TASK STATEMENT. Read through the listing below and copy each line in which the word "estimates" occurs.

(RECORDS SHOWN Opens)

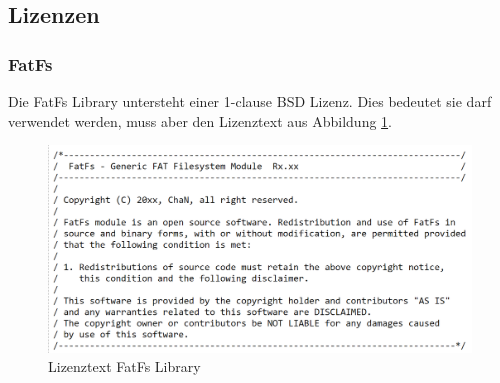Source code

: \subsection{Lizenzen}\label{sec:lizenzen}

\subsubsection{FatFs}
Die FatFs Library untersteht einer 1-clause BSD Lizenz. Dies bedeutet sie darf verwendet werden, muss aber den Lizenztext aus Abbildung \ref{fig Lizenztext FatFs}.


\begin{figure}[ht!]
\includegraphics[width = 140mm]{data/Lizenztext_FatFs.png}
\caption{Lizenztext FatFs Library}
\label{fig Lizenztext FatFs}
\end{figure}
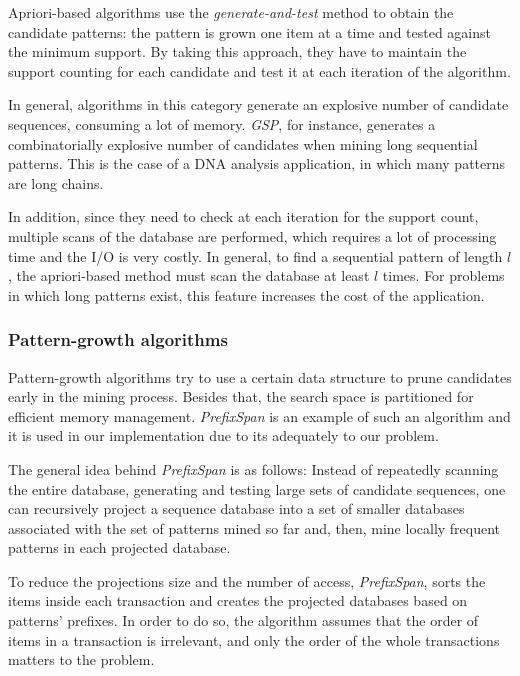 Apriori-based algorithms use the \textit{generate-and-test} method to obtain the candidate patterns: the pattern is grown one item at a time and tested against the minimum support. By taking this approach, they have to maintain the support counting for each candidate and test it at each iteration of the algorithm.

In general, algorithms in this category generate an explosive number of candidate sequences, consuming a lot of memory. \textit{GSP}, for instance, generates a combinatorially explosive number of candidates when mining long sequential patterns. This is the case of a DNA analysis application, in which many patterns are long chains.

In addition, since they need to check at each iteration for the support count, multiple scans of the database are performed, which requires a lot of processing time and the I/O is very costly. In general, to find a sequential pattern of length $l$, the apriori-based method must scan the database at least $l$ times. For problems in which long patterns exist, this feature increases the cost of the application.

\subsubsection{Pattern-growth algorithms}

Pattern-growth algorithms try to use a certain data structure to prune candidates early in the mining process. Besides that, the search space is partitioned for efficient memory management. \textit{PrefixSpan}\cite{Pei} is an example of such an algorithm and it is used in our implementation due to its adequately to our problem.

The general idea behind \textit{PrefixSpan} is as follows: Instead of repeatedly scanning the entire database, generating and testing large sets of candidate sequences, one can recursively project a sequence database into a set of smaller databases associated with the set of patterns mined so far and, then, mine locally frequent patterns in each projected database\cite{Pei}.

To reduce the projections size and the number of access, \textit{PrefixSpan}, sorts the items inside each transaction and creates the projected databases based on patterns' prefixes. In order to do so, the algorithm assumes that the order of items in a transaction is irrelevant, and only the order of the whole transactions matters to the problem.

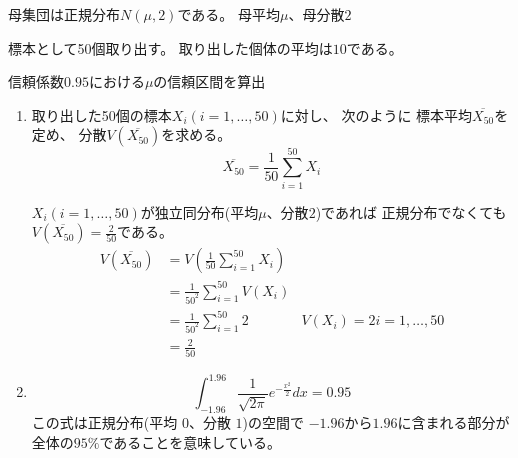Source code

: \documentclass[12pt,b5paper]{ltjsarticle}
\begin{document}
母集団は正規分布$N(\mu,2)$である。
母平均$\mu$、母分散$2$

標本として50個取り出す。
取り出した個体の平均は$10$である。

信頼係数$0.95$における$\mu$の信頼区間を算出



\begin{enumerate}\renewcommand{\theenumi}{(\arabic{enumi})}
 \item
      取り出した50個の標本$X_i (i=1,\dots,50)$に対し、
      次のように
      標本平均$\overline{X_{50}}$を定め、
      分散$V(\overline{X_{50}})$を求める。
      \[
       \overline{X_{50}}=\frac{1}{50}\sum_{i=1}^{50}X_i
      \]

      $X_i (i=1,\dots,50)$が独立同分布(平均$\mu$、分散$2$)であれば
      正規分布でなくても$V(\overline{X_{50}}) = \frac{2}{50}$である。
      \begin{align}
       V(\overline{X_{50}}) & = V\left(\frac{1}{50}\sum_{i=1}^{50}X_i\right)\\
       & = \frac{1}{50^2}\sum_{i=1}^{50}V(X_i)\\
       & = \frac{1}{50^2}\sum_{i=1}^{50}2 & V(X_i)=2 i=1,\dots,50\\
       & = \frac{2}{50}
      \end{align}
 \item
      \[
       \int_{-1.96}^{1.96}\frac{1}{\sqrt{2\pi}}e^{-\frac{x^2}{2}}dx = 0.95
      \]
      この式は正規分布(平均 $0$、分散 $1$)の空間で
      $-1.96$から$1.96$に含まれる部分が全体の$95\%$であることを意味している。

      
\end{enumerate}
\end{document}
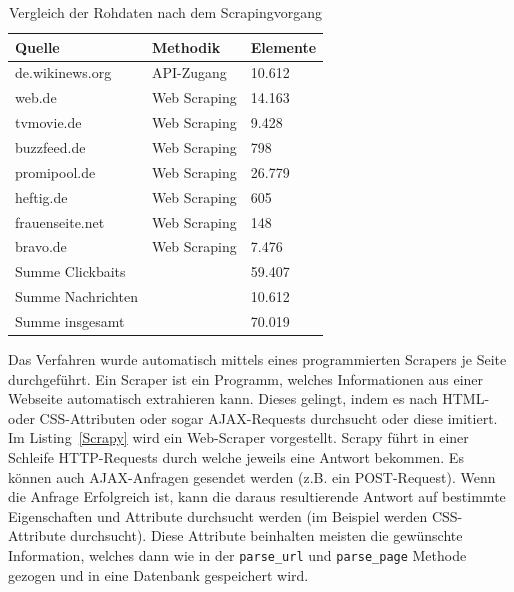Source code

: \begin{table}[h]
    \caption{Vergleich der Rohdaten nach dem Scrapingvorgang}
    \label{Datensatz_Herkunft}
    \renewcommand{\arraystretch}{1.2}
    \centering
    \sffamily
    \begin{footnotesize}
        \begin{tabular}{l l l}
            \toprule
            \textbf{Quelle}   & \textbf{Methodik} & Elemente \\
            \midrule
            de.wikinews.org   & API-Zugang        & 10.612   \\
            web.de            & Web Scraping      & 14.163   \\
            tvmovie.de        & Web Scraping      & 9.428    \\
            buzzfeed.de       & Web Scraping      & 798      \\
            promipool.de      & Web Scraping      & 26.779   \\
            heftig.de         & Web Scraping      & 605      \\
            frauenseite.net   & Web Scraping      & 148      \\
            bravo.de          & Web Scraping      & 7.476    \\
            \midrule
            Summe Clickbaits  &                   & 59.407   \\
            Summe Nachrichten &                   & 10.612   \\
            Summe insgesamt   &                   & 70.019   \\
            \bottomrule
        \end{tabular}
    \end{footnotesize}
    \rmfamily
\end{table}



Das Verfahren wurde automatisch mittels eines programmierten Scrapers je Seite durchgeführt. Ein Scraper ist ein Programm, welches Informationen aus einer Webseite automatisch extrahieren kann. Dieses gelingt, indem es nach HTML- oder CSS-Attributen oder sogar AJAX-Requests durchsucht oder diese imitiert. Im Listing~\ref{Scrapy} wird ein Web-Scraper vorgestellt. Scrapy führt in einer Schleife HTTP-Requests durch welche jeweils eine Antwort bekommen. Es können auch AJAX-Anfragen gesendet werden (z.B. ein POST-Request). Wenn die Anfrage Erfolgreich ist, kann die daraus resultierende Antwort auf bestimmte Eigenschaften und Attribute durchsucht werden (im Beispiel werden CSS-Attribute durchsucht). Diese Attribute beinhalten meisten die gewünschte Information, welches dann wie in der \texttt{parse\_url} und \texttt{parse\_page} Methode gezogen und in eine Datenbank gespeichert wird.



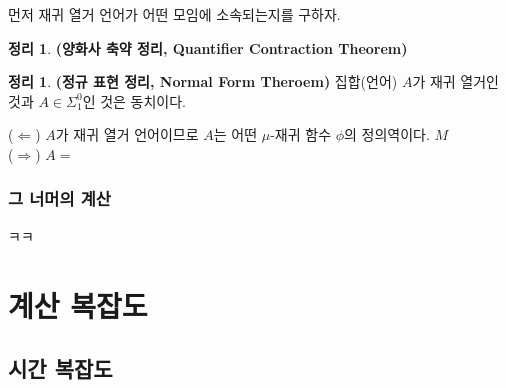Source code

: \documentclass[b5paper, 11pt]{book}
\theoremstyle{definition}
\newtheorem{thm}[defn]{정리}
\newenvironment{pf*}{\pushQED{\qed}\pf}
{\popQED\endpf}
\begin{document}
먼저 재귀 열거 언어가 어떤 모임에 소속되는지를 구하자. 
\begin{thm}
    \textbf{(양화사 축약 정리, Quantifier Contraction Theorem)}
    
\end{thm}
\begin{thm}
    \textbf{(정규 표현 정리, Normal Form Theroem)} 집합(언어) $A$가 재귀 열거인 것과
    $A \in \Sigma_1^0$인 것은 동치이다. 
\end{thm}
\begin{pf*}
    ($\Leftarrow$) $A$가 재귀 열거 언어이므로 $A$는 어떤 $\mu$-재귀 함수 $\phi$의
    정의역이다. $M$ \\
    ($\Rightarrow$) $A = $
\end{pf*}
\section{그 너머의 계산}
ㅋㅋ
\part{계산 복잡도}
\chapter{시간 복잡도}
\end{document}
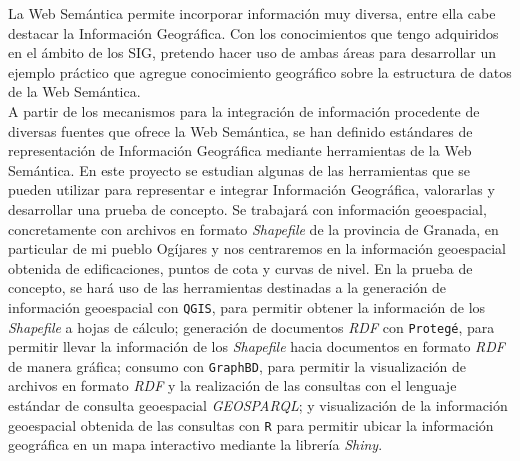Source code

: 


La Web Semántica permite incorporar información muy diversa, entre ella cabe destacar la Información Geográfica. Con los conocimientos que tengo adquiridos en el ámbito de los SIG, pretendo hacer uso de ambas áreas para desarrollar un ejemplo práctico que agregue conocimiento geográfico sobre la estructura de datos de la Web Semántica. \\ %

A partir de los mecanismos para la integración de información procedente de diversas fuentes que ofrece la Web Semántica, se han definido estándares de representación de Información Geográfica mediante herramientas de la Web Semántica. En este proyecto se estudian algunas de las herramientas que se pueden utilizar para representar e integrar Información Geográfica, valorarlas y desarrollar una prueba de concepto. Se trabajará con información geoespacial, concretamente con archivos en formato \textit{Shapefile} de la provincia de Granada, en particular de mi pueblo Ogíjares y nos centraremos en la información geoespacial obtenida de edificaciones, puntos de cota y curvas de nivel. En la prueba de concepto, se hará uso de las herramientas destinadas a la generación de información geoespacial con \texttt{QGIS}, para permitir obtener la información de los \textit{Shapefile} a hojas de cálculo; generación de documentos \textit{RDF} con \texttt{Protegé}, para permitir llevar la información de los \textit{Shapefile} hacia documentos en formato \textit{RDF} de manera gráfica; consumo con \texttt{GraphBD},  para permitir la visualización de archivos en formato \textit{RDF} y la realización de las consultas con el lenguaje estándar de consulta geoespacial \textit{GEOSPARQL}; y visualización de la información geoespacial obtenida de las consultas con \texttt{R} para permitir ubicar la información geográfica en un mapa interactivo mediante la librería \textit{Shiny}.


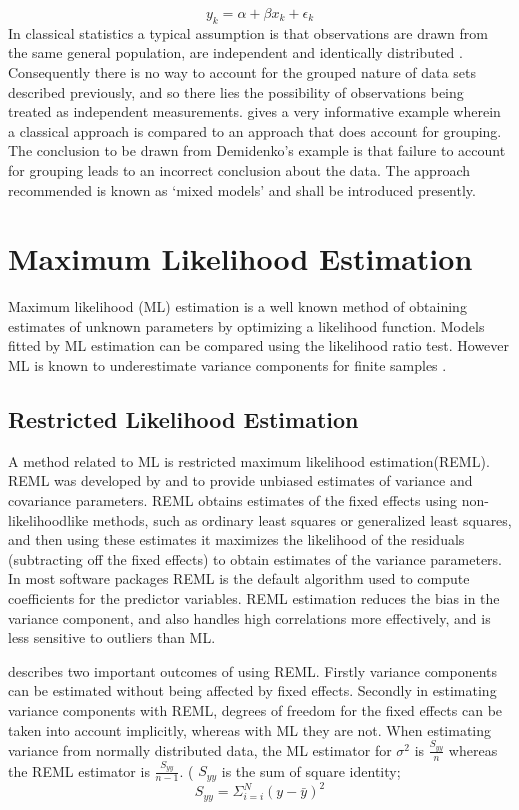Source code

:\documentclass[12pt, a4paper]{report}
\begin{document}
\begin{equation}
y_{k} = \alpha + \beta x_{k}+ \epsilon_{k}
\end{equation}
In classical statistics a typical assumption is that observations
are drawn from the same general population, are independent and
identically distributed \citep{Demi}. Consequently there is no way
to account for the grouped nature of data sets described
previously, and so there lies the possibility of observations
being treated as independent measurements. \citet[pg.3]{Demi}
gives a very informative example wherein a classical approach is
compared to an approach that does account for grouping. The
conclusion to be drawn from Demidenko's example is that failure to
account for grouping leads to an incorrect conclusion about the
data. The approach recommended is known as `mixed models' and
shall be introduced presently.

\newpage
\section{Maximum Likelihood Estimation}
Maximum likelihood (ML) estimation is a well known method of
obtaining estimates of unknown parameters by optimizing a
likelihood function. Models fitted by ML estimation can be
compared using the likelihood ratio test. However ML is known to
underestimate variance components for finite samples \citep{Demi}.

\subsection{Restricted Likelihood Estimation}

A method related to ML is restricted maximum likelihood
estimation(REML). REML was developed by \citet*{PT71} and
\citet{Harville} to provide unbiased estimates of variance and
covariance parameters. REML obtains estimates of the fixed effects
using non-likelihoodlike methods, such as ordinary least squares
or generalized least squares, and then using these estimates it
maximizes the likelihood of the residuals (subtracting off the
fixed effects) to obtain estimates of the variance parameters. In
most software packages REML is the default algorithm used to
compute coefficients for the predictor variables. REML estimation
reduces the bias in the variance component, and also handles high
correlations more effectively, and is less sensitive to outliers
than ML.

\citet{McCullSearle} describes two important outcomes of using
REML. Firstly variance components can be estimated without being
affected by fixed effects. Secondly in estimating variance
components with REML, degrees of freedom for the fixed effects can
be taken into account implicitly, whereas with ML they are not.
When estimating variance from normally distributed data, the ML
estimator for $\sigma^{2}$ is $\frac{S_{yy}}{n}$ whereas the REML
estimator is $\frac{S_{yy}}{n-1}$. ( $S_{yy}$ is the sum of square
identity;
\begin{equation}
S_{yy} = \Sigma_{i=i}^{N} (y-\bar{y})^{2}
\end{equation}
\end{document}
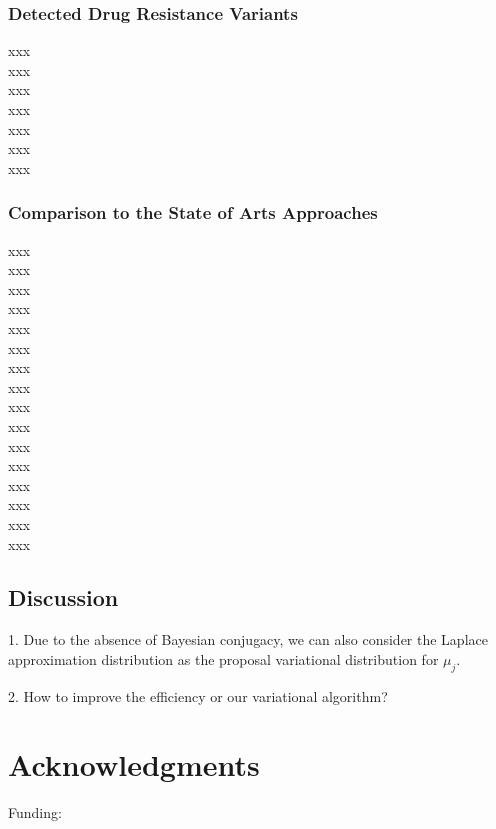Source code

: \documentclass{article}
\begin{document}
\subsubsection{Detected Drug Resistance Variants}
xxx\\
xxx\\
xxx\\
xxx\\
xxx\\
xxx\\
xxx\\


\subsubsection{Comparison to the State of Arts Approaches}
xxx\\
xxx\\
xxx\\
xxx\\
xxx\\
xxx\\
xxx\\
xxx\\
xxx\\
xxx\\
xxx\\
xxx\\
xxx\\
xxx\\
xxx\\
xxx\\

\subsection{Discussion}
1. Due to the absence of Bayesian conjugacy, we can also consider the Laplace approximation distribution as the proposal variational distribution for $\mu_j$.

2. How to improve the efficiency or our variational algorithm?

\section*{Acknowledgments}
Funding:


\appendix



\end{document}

(RECORDS SHOWN Closes)

SOLVED EXERCISE.
obtaining estimates of unknown parameters by optimizing a
\citet{Harville} to provide unbiased estimates of variance and
covariance parameters. REML obtains estimates of the fixed effects
or generalized least squares, and then using these estimates it
fixed effects) to obtain estimates of the variance parameters. In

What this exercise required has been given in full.